> [YOUR ASSIGNMENT]: Each entry, in full: copy it out exactly.

> [DATA SHOWN]:
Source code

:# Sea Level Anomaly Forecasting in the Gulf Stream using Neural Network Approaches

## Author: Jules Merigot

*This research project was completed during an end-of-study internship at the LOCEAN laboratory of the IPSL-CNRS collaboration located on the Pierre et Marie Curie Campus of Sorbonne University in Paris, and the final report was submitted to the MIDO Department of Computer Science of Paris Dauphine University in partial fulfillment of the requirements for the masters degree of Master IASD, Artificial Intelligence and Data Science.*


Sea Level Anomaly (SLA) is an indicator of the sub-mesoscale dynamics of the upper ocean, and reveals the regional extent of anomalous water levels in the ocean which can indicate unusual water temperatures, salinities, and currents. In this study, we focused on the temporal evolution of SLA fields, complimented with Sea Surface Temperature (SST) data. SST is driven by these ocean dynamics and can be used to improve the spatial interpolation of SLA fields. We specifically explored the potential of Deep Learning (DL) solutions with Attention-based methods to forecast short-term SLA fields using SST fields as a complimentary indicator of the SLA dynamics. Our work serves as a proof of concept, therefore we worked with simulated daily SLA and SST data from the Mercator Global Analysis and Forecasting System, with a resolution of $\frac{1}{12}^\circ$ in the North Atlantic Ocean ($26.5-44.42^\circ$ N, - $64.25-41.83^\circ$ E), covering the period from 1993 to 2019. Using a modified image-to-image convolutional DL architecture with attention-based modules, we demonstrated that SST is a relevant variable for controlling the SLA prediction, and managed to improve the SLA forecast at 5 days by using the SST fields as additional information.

> [EXERCISE RESPONSE]:
Source code

:# Sea Level Anomaly Forecasting in the Gulf Stream using Neural Network Approaches

## Author: Jules Merigot

*This research project was completed during an end-of-study internship at the LOCEAN laboratory of the IPSL-CNRS collaboration located on the Pierre et Marie Curie Campus of Sorbonne University in Paris, and the final report was submitted to the MIDO Department of Computer Science of Paris Dauphine University in partial fulfillment of the requirements for the masters degree of Master IASD, Artificial Intelligence and Data Science.*


Sea Level Anomaly (SLA) is an indicator of the sub-mesoscale dynamics of the upper ocean, and reveals the regional extent of anomalous water levels in the ocean which can indicate unusual water temperatures, salinities, and currents. In this study, we focused on the temporal evolution of SLA fields, complimented with Sea Surface Temperature (SST) data. SST is driven by these ocean dynamics and can be used to improve the spatial interpolation of SLA fields. We specifically explored the potential of Deep Learning (DL) solutions with Attention-based methods to forecast short-term SLA fields using SST fields as a complimentary indicator of the SLA dynamics. Our work serves as a proof of concept, therefore we worked with simulated daily SLA and SST data from the Mercator Global Analysis and Forecasting System, with a resolution of $\frac{1}{12}^\circ$ in the North Atlantic Ocean ($26.5-44.42^\circ$ N, - $64.25-41.83^\circ$ E), covering the period from 1993 to 2019. Using a modified image-to-image convolutional DL architecture with attention-based modules, we demonstrated that SST is a relevant variable for controlling the SLA prediction, and managed to improve the SLA forecast at 5 days by using the SST fields as additional information.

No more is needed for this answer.